Northern B.C.’s Bulkley-Nechako region is well-known for producing much of Western Canada’s very best quality hay. The roughly 350-square-kilometre region, from Vanderhoof in the southeast to Germansen Landing in the north to Smithers in the west, boasts summertime daylight that stretches 17 hours. The area surrounding Vanderhoof offers the very best arable agricultural land: an ancient glacial lake-bed with rock free, silty clay loam up to 600 feet deep.
Historically, the region has also provided ideal growing conditions for high-protein, high-sugar forages: heavy snowfall in winter provides great spring moisture, and the reliably warm, sunny summer days were always perfect for both growing and harvesting hay.
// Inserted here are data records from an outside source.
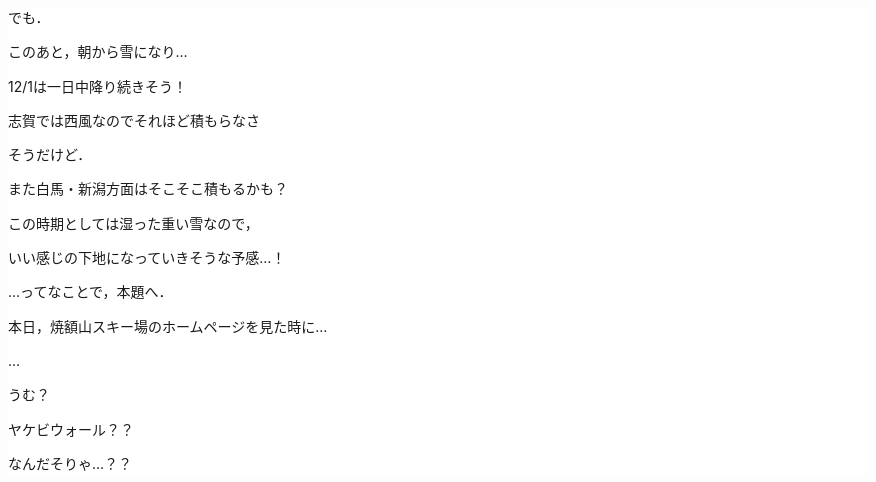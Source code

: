 





でも．


このあと，朝から雪になり…


12/1は一日中降り続きそう！


志賀では西風なのでそれほど積もらなさ


そうだけど．


また白馬・新潟方面はそこそこ積もるかも？





この時期としては湿った重い雪なので，


いい感じの下地になっていきそうな予感…！





…ってなことで，本題へ．


本日，焼額山スキー場のホームページを見た時に…


…


うむ？


ヤケビウォール？？


なんだそりゃ…？？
In the last 15 years, however, the weather has changed drastically. In the eastern part of the Nechako Valley, it’s now significantly wetter than ever before while in Ray’s southwestern part of the valley, it’s now incredibly dry. There have been more than a few years recently as well when the ground freezes long before the snow flies. Without an insulating layer of snow, the barren ground freezes deep and hard, so that when spring finally comes, melting snow runs off the deep frozen ground rather than percolating in. Streams are often full to bursting, while forage fields go into the growing season dry as dust. And it gets worse. Both spring and summer tend to be cooler now than historical norms, and precipitation seems to wait to fall until the worst possible time; right in the middle of haying season.